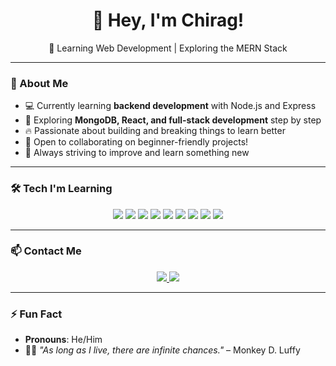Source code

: <h1 align="center">👋 Hey, I'm Chirag!</h1>  

<p align="center">
  🌱 Learning Web Development | Exploring the MERN Stack  
</p>  

---

### 🚀 About Me  
- 💻 Currently learning **backend development** with Node.js and Express  
- 🚀 Exploring **MongoDB, React, and full-stack development** step by step  
- 🔥 Passionate about building and breaking things to learn better  
- 🤝 Open to collaborating on beginner-friendly projects!  
- 🎯 Always striving to improve and learn something new  

---

### 🛠️ Tech I'm Learning  
<div align="center">
  <img src="https://img.shields.io/badge/JavaScript-%23F7DF1E.svg?style=for-the-badge&logo=javascript&logoColor=black" />
  <img src="https://img.shields.io/badge/HTML-%23E34F26.svg?style=for-the-badge&logo=html5&logoColor=white" />
  <img src="https://img.shields.io/badge/CSS-%231572B6.svg?style=for-the-badge&logo=css3&logoColor=white" />
  <img src="https://img.shields.io/badge/Node.js-%23339933.svg?style=for-the-badge&logo=node.js&logoColor=white" />
  <img src="https://img.shields.io/badge/Express.js-%23000000.svg?style=for-the-badge&logo=express&logoColor=white" />
  <img src="https://img.shields.io/badge/MongoDB-%2347A248.svg?style=for-the-badge&logo=mongodb&logoColor=white" />
  <img src="https://img.shields.io/badge/React-%2361DAFB.svg?style=for-the-badge&logo=react&logoColor=black" />
  <img src="https://img.shields.io/badge/Git-%23F05032.svg?style=for-the-badge&logo=git&logoColor=white" />
  <img src="https://img.shields.io/badge/GitHub-%23181717.svg?style=for-the-badge&logo=github&logoColor=white" />
</div>  

---

### 📫 Contact Me  
<p align="center">
  <a href="https://www.linkedin.com/in/chiragprajapati-dev" target="_blank">
    <img src="https://img.shields.io/badge/LinkedIn-%230077B5.svg?&style=for-the-badge&logo=linkedin&logoColor=white" />
  </a>
  <a href="mailto:chiragprajapati6100@gmail.com">
    <img src="https://img.shields.io/badge/Email-D14836?style=for-the-badge&logo=gmail&logoColor=white" />
  </a>
</p>  

---

### ⚡ Fun Fact  
- **Pronouns**: He/Him  
- 🏴‍☠️ *"As long as I live, there are infinite chances."* – Monkey D. Luffy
================================
• Work instructions
Report each line in the preceding entries that holds the string "MongoDB".

• Completed exercise
- 🚀 Exploring **MongoDB, React, and full-stack development** step by step  
  <img src="https://img.shields.io/badge/MongoDB-%2347A248.svg?style=for-the-badge&logo=mongodb&logoColor=white" />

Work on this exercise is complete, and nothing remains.